• [What this task involves]:
Within these entries, which lines include the string "styles"? Copy each one.

• [Record extracts]:
****************************************
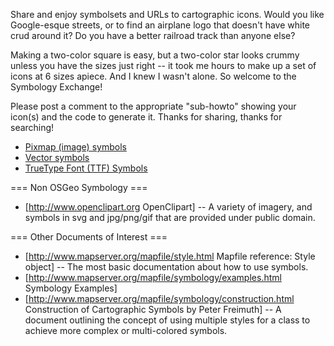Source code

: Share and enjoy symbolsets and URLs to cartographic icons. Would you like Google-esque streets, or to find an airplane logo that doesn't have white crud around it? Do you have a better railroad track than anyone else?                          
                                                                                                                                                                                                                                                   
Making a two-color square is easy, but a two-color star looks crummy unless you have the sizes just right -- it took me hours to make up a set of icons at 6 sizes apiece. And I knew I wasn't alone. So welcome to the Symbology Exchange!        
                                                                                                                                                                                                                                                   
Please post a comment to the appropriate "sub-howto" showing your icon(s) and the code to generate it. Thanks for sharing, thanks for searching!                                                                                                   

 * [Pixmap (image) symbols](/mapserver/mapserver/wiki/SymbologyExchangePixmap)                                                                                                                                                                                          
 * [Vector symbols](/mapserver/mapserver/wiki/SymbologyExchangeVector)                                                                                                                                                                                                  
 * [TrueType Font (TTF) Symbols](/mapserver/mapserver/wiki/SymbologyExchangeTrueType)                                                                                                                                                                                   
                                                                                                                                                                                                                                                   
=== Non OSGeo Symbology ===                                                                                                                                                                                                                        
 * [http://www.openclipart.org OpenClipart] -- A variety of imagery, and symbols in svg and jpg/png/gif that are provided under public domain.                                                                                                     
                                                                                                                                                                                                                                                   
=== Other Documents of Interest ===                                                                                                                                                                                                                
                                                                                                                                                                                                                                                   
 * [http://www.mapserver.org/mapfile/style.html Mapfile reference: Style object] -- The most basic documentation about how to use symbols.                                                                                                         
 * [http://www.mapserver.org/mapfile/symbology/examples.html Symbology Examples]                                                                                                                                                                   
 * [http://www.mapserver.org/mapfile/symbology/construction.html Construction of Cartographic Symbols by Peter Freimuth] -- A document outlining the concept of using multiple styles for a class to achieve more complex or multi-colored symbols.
****************************************
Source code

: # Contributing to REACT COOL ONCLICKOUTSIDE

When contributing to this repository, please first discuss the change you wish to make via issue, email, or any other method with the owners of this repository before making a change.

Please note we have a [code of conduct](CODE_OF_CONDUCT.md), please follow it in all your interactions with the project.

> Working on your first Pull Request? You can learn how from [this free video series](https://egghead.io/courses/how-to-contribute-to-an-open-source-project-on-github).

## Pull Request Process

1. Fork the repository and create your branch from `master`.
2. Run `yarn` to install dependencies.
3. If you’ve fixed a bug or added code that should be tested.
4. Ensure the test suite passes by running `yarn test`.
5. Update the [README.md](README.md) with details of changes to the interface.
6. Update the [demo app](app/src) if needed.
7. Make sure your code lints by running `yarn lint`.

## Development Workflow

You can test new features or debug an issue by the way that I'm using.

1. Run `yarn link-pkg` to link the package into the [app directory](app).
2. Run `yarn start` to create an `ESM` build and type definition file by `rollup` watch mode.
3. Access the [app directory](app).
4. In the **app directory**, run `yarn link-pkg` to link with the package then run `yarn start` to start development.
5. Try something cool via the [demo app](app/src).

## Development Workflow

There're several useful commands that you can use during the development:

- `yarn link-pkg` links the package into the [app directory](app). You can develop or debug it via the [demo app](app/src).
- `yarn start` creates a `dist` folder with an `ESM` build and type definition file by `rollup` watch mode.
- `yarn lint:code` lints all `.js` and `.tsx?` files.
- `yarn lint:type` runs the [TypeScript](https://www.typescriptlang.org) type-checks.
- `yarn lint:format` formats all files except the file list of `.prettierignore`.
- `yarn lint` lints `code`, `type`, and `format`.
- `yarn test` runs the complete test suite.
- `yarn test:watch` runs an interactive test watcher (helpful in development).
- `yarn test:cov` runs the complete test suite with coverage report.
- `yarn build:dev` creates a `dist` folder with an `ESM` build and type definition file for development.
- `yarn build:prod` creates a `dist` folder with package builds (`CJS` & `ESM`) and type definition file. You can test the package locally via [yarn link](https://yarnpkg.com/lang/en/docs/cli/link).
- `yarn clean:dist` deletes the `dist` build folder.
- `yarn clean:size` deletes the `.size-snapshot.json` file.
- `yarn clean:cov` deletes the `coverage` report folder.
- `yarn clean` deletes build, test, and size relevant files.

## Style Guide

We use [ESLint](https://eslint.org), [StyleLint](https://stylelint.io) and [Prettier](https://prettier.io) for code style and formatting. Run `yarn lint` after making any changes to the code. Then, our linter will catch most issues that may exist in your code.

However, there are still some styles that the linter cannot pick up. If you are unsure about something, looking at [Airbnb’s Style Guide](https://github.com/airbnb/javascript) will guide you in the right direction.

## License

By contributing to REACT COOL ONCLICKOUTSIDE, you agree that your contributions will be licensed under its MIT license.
****************************************
• [Response to this task]:
 * [http://www.mapserver.org/mapfile/symbology/construction.html Construction of Cartographic Symbols by Peter Freimuth] -- A document outlining the concept of using multiple styles for a class to achieve more complex or multi-colored symbols.
However, there are still some styles that the linter cannot pick up. If you are unsure about something, looking at [Airbnb’s Style Guide](https://github.com/airbnb/javascript) will guide you in the right direction.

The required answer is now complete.